The PR looks good in functionalities, but I'm slightly worried about the semantics and runtime overhead due to eager recursive conversion. Is there a way to opt out this behavior?

Kathryn-cat · 2026-03-30T03:44:20Z

The PR looks good in functionalities, but I'm slightly worried about the semantics and runtime overhead due to eager recursive conversion. Is there a way to opt out this behavior?

@junrushao I'd like to make sure that I address your right concern. Are you more worried about:

a) semantics: In the current implementation, the return type silently changes from ffi.Array to list when a ffi tensor is in the inputs.
b) runtime overhead: The eager version is converting elements that are never accessed. Do you prefer we change it into a lazy conversion, or we use a flag / API to let users disable the eager conversion behavior manually?

junrushao · 2026-03-30T05:42:56Z

I do worry about both a) and b) separately, but b) over a).

a) semantics: In the current implementation, the return type silently changes from ffi.Array to list when a ffi tensor is in the inputs.

I do worry about it in a usecase where we may want to return a mutable ffi.List for the user to update the list inplace. If we do eager conversion, it means the update will effectively become a no-op which changes the semantics.

b) runtime overhead: The eager version is converting elements that are never accessed. Do you prefer we change it into a lazy conversion, or we use a flag / API to let users disable the eager conversion behavior manually?

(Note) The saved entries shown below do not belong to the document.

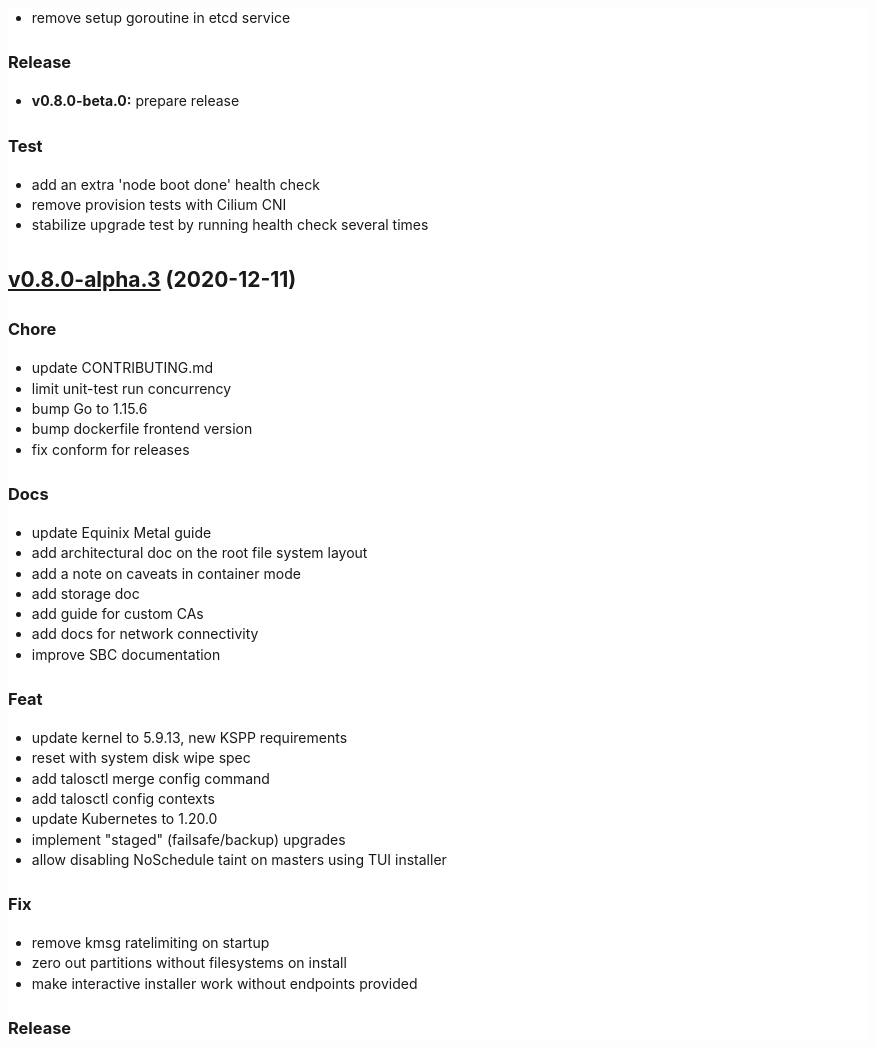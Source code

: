 * remove setup goroutine in etcd service

### Release

* **v0.8.0-beta.0:** prepare release

### Test

* add an extra 'node boot done' health check
* remove provision tests with Cilium CNI
* stabilize upgrade test by running health check several times


<a name="v0.8.0-alpha.3"></a>
## [v0.8.0-alpha.3](https://github.com/talos-systems/talos/compare/v0.8.0-alpha.2...v0.8.0-alpha.3) (2020-12-11)

### Chore

* update CONTRIBUTING.md
* limit unit-test run concurrency
* bump Go to 1.15.6
* bump dockerfile frontend version
* fix conform for releases

### Docs

* update Equinix Metal guide
* add architectural doc on the root file system layout
* add a note on caveats in container mode
* add storage doc
* add guide for custom CAs
* add docs for network connectivity
* improve SBC documentation

### Feat

* update kernel to 5.9.13, new KSPP requirements
* reset with system disk wipe spec
* add talosctl merge config command
* add talosctl config contexts
* update Kubernetes to 1.20.0
* implement "staged" (failsafe/backup) upgrades
* allow disabling NoSchedule taint on masters using TUI installer

### Fix

* remove kmsg ratelimiting on startup
* zero out partitions without filesystems on install
* make interactive installer work without endpoints provided

### Release
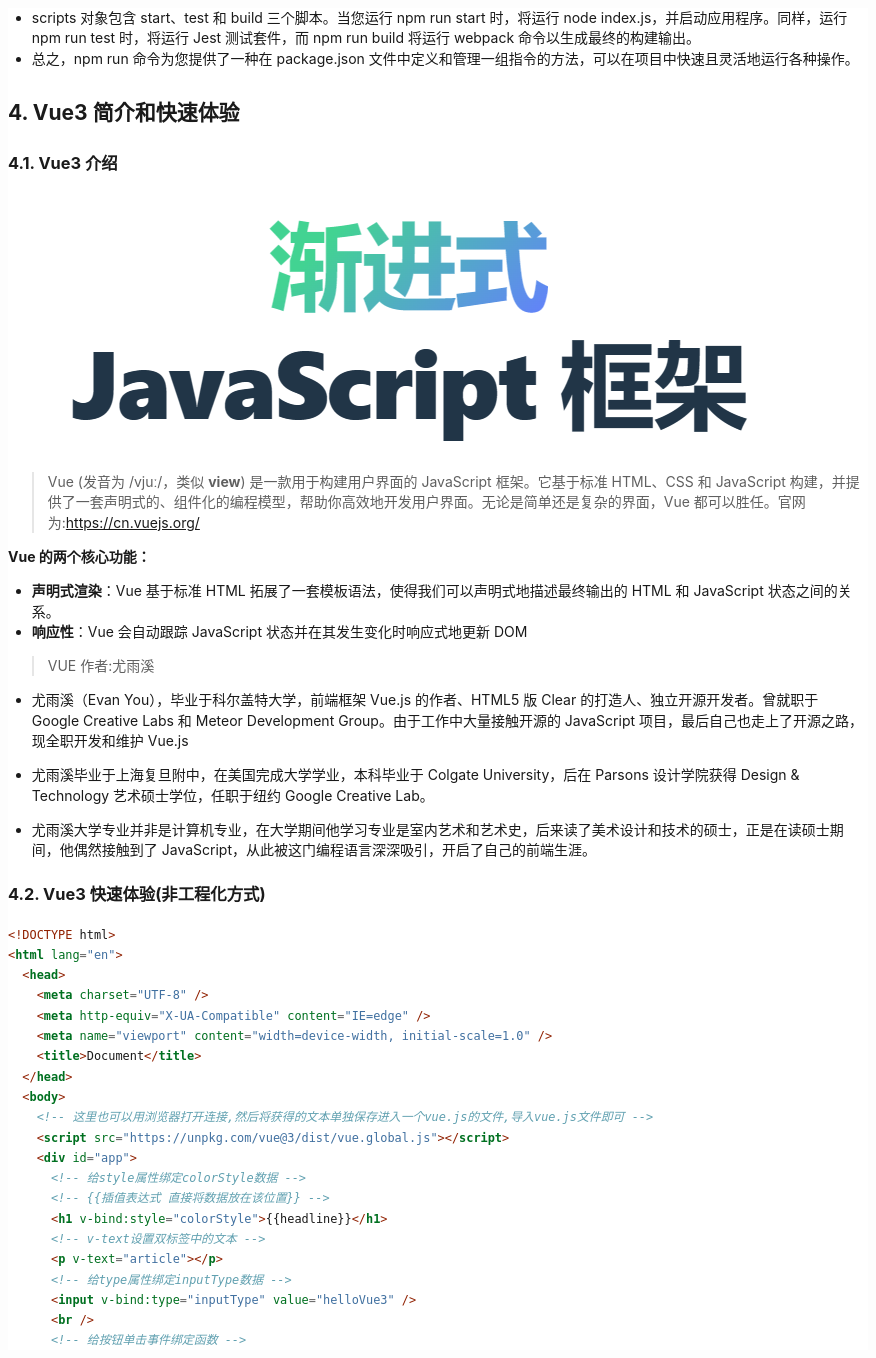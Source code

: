 - scripts 对象包含 start、test 和 build 三个脚本。当您运行 npm run start 时，将运行 node index.js，并启动应用程序。同样，运行 npm run test 时，将运行 Jest 测试套件，而 npm run build 将运行 webpack 命令以生成最终的构建输出。
- 总之，npm run 命令为您提供了一种在 package.json 文件中定义和管理一组指令的方法，可以在项目中快速且灵活地运行各种操作。

## 4. Vue3 简介和快速体验

### 4.1. Vue3 介绍

<img src='../images/1684487637025.png' alt='' data-fancybox='gallery' style='aspect-ratio:821/261'/>

> Vue (发音为 /vjuː/，类似 **view**) 是一款用于构建用户界面的 JavaScript 框架。它基于标准 HTML、CSS 和 JavaScript 构建，并提供了一套声明式的、组件化的编程模型，帮助你高效地开发用户界面。无论是简单还是复杂的界面，Vue 都可以胜任。官网为:<https://cn.vuejs.org/>

**Vue 的两个核心功能：**

- **声明式渲染**：Vue 基于标准 HTML 拓展了一套模板语法，使得我们可以声明式地描述最终输出的 HTML 和 JavaScript 状态之间的关系。
- **响应性**：Vue 会自动跟踪 JavaScript 状态并在其发生变化时响应式地更新 DOM

> VUE 作者:尤雨溪

- 尤雨溪（Evan You），毕业于科尔盖特大学，前端框架 Vue.js 的作者、HTML5 版 Clear 的打造人、独立开源开发者。曾就职于 Google Creative Labs 和 Meteor Development Group。由于工作中大量接触开源的 JavaScript 项目，最后自己也走上了开源之路，现全职开发和维护 Vue.js
- 尤雨溪毕业于上海复旦附中，在美国完成大学学业，本科毕业于 Colgate University，后在 Parsons 设计学院获得 Design & Technology 艺术硕士学位，任职于纽约 Google Creative Lab。

- 尤雨溪大学专业并非是计算机专业，在大学期间他学习专业是室内艺术和艺术史，后来读了美术设计和技术的硕士，正是在读硕士期间，他偶然接触到了 JavaScript，从此被这门编程语言深深吸引，开启了自己的前端生涯。

### 4.2. Vue3 快速体验(非工程化方式)

```html
<!DOCTYPE html>
<html lang="en">
  <head>
    <meta charset="UTF-8" />
    <meta http-equiv="X-UA-Compatible" content="IE=edge" />
    <meta name="viewport" content="width=device-width, initial-scale=1.0" />
    <title>Document</title>
  </head>
  <body>
    <!-- 这里也可以用浏览器打开连接,然后将获得的文本单独保存进入一个vue.js的文件,导入vue.js文件即可 -->
    <script src="https://unpkg.com/vue@3/dist/vue.global.js"></script>
    <div id="app">
      <!-- 给style属性绑定colorStyle数据 -->
      <!-- {{插值表达式 直接将数据放在该位置}} -->
      <h1 v-bind:style="colorStyle">{{headline}}</h1>
      <!-- v-text设置双标签中的文本 -->
      <p v-text="article"></p>
      <!-- 给type属性绑定inputType数据 -->
      <input v-bind:type="inputType" value="helloVue3" />
      <br />
      <!-- 给按钮单击事件绑定函数 -->
```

I don't know how we could make it lazy, but a flag could definitely work. I'd love to hear from you and @tqchen what makes the most sense.

tqchen · 2026-03-30T12:12:12Z

agree about the List mutation case is something we want to think about, and wasn't on the radar before.

Kathryn-cat · 2026-04-02T04:24:00Z

/gemini review

gemini-code-assist

Code Review

This pull request implements lazy DLPack conversion for FFI containers (Array, List, Map, and Dict) by introducing a CContainerBase class. This change enables the propagation of the DLPack exchange API and includes logic to scan containers for non-CPU tensors to automatically configure the stream context. Review feedback highlights that the current scanning mechanism is shallow and does not account for nested containers, which could lead to synchronization issues. Additionally, there are concerns regarding the performance overhead of scanning large containers during FFI calls.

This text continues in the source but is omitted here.